▶ Your assignment:
Reproduce, word for word, every line starting at the line that contains "屏幕即可在晚上自动关闭" and ending with the final line of the entries.

Start of Data extracts

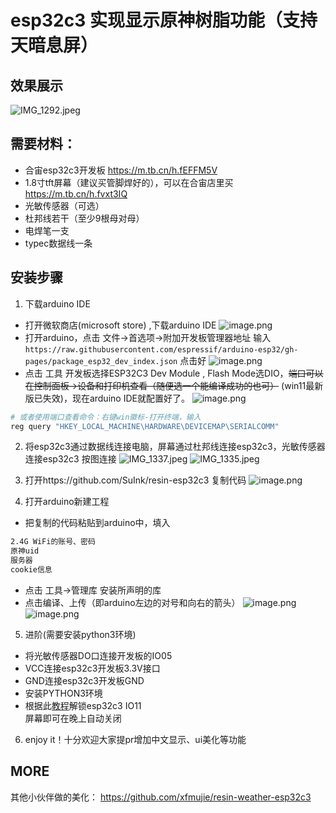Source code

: # esp32c3 实现显示原神树脂功能（支持天暗息屏）
## 效果展示
![IMG_1292.jpeg](https://s2.loli.net/2022/07/01/Do2lySqEmLNHrf1.jpg)
## 需要材料：
* 合宙esp32c3开发板 https://m.tb.cn/h.fEFFM5V
* 1.8寸tft屏幕（建议买管脚焊好的），可以在合宙店里买 https://m.tb.cn/h.fvxt3IQ
* 光敏传感器（可选）
* 杜邦线若干（至少9根母对母）
* 电焊笔一支
* typec数据线一条

## 安装步骤
1. 下载arduino IDE
* 打开微软商店(microsoft store) ,下载arduino IDE
![image.png](https://s2.loli.net/2022/06/30/M9FryCj8WEoSZvH.png)
 *  打开arduino，点击 文件->首选项->附加开发板管理器地址 输入 `https://raw.githubusercontent.com/espressif/arduino-esp32/gh-pages/package_esp32_dev_index.json` 点击好
![image.png](https://s2.loli.net/2022/06/30/KvNjeGPFMl1x2fZ.png) 
* 点击 工具 开发板选择ESP32C3 Dev Module , Flash Mode选DIO，~~端口可以在控制面板->设备和打印机查看（随便选一个能编译成功的也可）~~ (win11最新版已失效)，现在arduino IDE就配置好了。
![image.png](https://s2.loli.net/2022/07/01/K2h6YsqCQS5UwnJ.png)

``` bash
# 或者使用端口查看命令：右键win徽标-打开终端，输入
reg query "HKEY_LOCAL_MACHINE\HARDWARE\DEVICEMAP\SERIALCOMM"
```

2. 将esp32c3通过数据线连接电脑，屏幕通过杜邦线连接esp32c3，光敏传感器连接esp32c3
	按图连接
![IMG_1337.jpeg](https://s2.loli.net/2022/07/01/AXvs9GzB5Rgi37Z.jpg)
![IMG_1335.jpeg](https://s2.loli.net/2022/07/01/arqiT5F2EcJIX1o.jpg)


3. 打开https://github.com/SuInk/resin-esp32c3 复制代码
![image.png](https://s2.loli.net/2022/07/01/AZdBSav31Jtz7WG.png)


4. 打开arduino新建工程

* 把复制的代码粘贴到arduino中，填入

``` bash
2.4G WiFi的账号、密码
原神uid
服务器
cookie信息
```
*  点击 工具->管理库 安装所声明的库
*  点击编译、上传（即arduino左边的对号和向右的箭头）
![image.png](https://s2.loli.net/2022/07/01/96CfwlWKtvqATQB.png)
![image.png](https://s2.loli.net/2022/07/01/1aQnXrZLeKBRzS3.png)
5. 进阶(需要安装python3环境)
* 将光敏传感器DO口连接开发板的IO05  
* VCC连接esp32c3开发板3.3V接口  
* GND连接esp32c3开发板GND  
* 安装PYTHON3环境  
* 根据此[教程](https://b23.tv/sDdGMto)解锁esp32c3 IO11   
屏幕即可在晚上自动关闭  
6. enjoy it！十分欢迎大家提pr增加中文显示、ui美化等功能
## MORE
其他小伙伴做的美化：
https://github.com/xfmujie/resin-weather-esp32c3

End of Data extracts

▶ Task solution:
屏幕即可在晚上自动关闭  
6. enjoy it！十分欢迎大家提pr增加中文显示、ui美化等功能
## MORE
其他小伙伴做的美化：
https://github.com/xfmujie/resin-weather-esp32c3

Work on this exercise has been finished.